• **Data for review**:
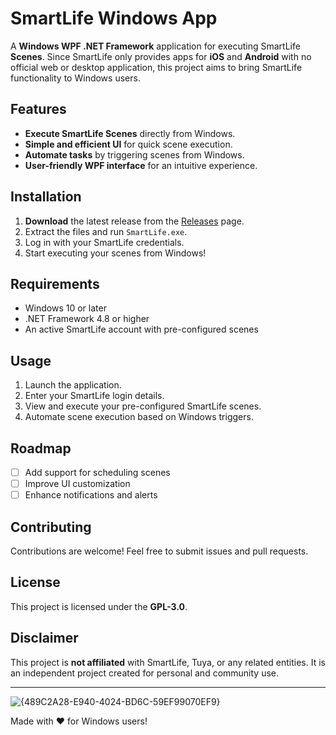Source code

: # SmartLife Windows App

A **Windows WPF .NET Framework** application for executing SmartLife **Scenes**. Since SmartLife only provides apps for **iOS** and **Android** with no official web or desktop application, this project aims to bring SmartLife functionality to Windows users.

## Features

- **Execute SmartLife Scenes** directly from Windows.
- **Simple and efficient UI** for quick scene execution.
- **Automate tasks** by triggering scenes from Windows.
- **User-friendly WPF interface** for an intuitive experience.

## Installation

1. **Download** the latest release from the [Releases]([https://github.com/qwoplakjos/SmartLifeControl/releases]) page.
2. Extract the files and run `SmartLife.exe`.
3. Log in with your SmartLife credentials.
4. Start executing your scenes from Windows!

## Requirements

- Windows 10 or later
- .NET Framework 4.8 or higher
- An active SmartLife account with pre-configured scenes

## Usage

1. Launch the application.
2. Enter your SmartLife login details.
3. View and execute your pre-configured SmartLife scenes.
4. Automate scene execution based on Windows triggers.

## Roadmap

- [ ] Add support for scheduling scenes
- [ ] Improve UI customization
- [ ] Enhance notifications and alerts

## Contributing

Contributions are welcome! Feel free to submit issues and pull requests.

## License

This project is licensed under the **GPL-3.0**.

## Disclaimer

This project is **not affiliated** with SmartLife, Tuya, or any related entities. It is an independent project created for personal and community use.

---



![{489C2A28-E940-4024-BD6C-59EF99070EF9}](https://github.com/user-attachments/assets/f69ccd38-7061-4de9-b803-3cfb29bce65b)

Made with ❤️ for Windows users!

• **Exercise**: Restate word for word the lines running from the first line of the material to the line containing "## Installation", inclusive, and drop every picture.

• **Answer box**:
Source code

: # SmartLife Windows App

A **Windows WPF .NET Framework** application for executing SmartLife **Scenes**. Since SmartLife only provides apps for **iOS** and **Android** with no official web or desktop application, this project aims to bring SmartLife functionality to Windows users.

## Features

- **Execute SmartLife Scenes** directly from Windows.
- **Simple and efficient UI** for quick scene execution.
- **Automate tasks** by triggering scenes from Windows.
- **User-friendly WPF interface** for an intuitive experience.

## Installation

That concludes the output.